A village is a gathering of families into one cohesive group with some element of common identity. Both sedentary People and nomadic People lived in villages. Sedentary People lived in villages that were permanently located for many years. They moved their villages when the village site was no longer safe or accessible to necessary resources. Nomadic People lived in villages that moved several times a year. Nomadic villages moved to find food, to find a better place to winter, and for seasonal ceremonies.

Naze Village
Image 1: Naze Village. The artist shows the Naze Village as a very busy place about 400 B.C. Hunters are returning with game that they are carrying on a travois. Meat is drying over a smoky fire. Women are preparing hides and meals. A young man is knapping flint into a projectile point or another tool. Another man is bringing fish from the creek. The pots will be used for cooking later on. The decorations on the pots indicate that the People of the Naze Village had some leisure time to think about making their pots beautiful as well as practical. The houses were built from oak log frames. Grass and tree bark was used to make walls of the houses. Painting by Andrew Knudson for SHSND AHP.

We don’t know when the first village was organized. Archaeologists refer to camps where they have found hearths, or places where People camped for a time, but did not stay long. We know little about these villages. However, we know that People began to gather together in larger groups for hunting and protection as societies became more organized.

The earliest village we know of in North Dakota is the Naze (NAH zee) Village on the James River. Although we do not know for sure when the village began, archaeologists tell us that People lived in a village at the site around 400 B.C. (See Image 1.)

In a village, we can assume that People spoke the same language and shared cultural qualities such as methods of making tools. Very likely, the People of the village shared a religious perspective as well. The village, like a large family, provided care for children.
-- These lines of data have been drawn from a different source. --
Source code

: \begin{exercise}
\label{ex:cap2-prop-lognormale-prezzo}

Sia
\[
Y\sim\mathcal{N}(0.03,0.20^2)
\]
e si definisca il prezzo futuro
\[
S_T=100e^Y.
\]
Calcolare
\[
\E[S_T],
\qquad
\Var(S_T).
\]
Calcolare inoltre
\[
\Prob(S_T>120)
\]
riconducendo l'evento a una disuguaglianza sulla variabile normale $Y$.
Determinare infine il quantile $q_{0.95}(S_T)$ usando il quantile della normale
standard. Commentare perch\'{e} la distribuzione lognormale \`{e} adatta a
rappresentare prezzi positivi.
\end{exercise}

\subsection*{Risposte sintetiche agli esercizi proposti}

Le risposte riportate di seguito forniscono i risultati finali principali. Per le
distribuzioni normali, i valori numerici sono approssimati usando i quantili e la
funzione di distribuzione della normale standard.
The adults shared their knowledge with children so that they would grow up to be successful adults. The village had the resources to help raise children if the parents died or were unable to provide for their children.

Early villages were probably rather small. If the village had a permanent location, the People divided up the tasks necessary for making a living. Men and older boys hunted large game. Women tended young children and probably made pottery and clothing. Women helped to process the game after a hunt cutting up the meat for drying and removing the other useful parts of the carcass. In a village, some people could specialize in certain tasks. A very competent potter could trade pots for other necessities such as food or hides. A good hunter could trade food for a warm garment made by a clothing-maker.
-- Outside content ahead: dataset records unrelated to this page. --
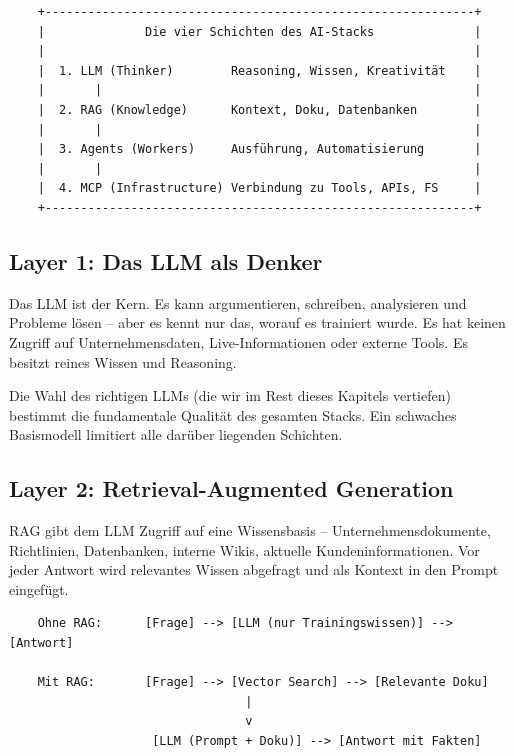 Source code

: \begin{verbatim}
    +------------------------------------------------------------+
    |              Die vier Schichten des AI-Stacks              |
    |                                                            |
    |  1. LLM (Thinker)        Reasoning, Wissen, Kreativität    |
    |       |                                                    |
    |  2. RAG (Knowledge)      Kontext, Doku, Datenbanken        |
    |       |                                                    |
    |  3. Agents (Workers)     Ausführung, Automatisierung       |
    |       |                                                    |
    |  4. MCP (Infrastructure) Verbindung zu Tools, APIs, FS     |
    +------------------------------------------------------------+
\end{verbatim}

\subsection{Layer 1: Das LLM als Denker}

Das LLM ist der Kern. Es kann argumentieren, schreiben, analysieren und Probleme lösen -- aber es kennt nur das, worauf es trainiert wurde. Es hat keinen Zugriff auf Unternehmensdaten, Live-Informationen oder externe Tools. Es besitzt reines Wissen und Reasoning.

Die Wahl des richtigen LLMs (die wir im Rest dieses Kapitels vertiefen) bestimmt die fundamentale Qualität des gesamten Stacks. Ein schwaches Basismodell limitiert alle darüber liegenden Schichten.

\subsection{Layer 2: Retrieval-Augmented Generation}

RAG gibt dem LLM Zugriff auf eine Wissensbasis -- Unternehmensdokumente, Richtlinien, Datenbanken, interne Wikis, aktuelle Kundeninformationen. Vor jeder Antwort wird relevantes Wissen abgefragt und als Kontext in den Prompt eingefügt.

\begin{verbatim}
    Ohne RAG:      [Frage] --> [LLM (nur Trainingswissen)] --> [Antwort]
    
    Mit RAG:       [Frage] --> [Vector Search] --> [Relevante Doku]
                                 |
                                 v
                    [LLM (Prompt + Doku)] --> [Antwort mit Fakten]
\end{verbatim}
Villages had to be located where People could have access to things they needed. Food and water were most important. Most villages were located on a stream or river. Since animals go to water to drink, hunters would not have to go far to find game if they lived near a good water source. On the treeless plains of North Dakota, People found trees for building houses and fruit-bearing shrubs near creeks and rivers. The Naze Village on the James River and the Menoken Village on Apple Creek were perfectly located for the People to find all the supplies they needed.

Menoken Village
Image 2: Menoken Village. Menoken Village was built along Apple Creek in south-central North Dakota around 1200 A.D. The houses were built of log posts covered with grass, sticks, and mud. A hole in the center of the roof allowed smoke to escape from the fires which both heated the house and cooked the food. This village was fortified with a palisade wall of upright logs. The palisade provided protection from attack. The People often sat on the roofs of their houses or used the roof space to store some of their things. The artist shows women tanning hides and drying meat. Children and dogs play between the houses. Apple Creek forms a boundary of the village on the west (right) side, but is also convenient as a water source. Painting by Becky Barnes for SHSND AHP.

The Naze Village probably had a small population of about 100 People. They lived in conical houses built with oak logs that they brought from the banks of the James River. The People of the Naze Village raised their children, hunted animals for meat and hides, and gathered plants. The meat and plants had to be dried to preserve the food for winter use. The People of Naze Village also made clay pots and stone projectile points.

About 200 People lived in the ancient village near modern-day Menoken. (See Image 2.) Apple Creek provided water and fish. The oak trees, chokecherries, and plums that grew on the banks of the creek provided wood for building and fires, and fruits for summer and winter use. The great grasslands that surrounded the village were dotted with small water holes which were perfect places for bison and other animals to feed. The People of Menoken Village engaged in trade with visitors who brought mussel shells, corn, and other important trade items that the People of Menoken found useful.

Why is this important? As People adapted to life on the northern Great Plains and became more efficient hunters, they were able to provide food and safety to larger groups. The People came to identify with the group and developed a common culture. They became a village.

There were two types of villages on the Great Plains. Both the nomadic village and the sedentary village provided the People with safety, protection for the children, and a steady food supply. Each village type was important. Some Peoples chose one village type and later changed to the other; other Peoples chose one village type and maintained that lifestyle for centuries. The People of both nomadic villages and sedentary villages adapted to their world successfully.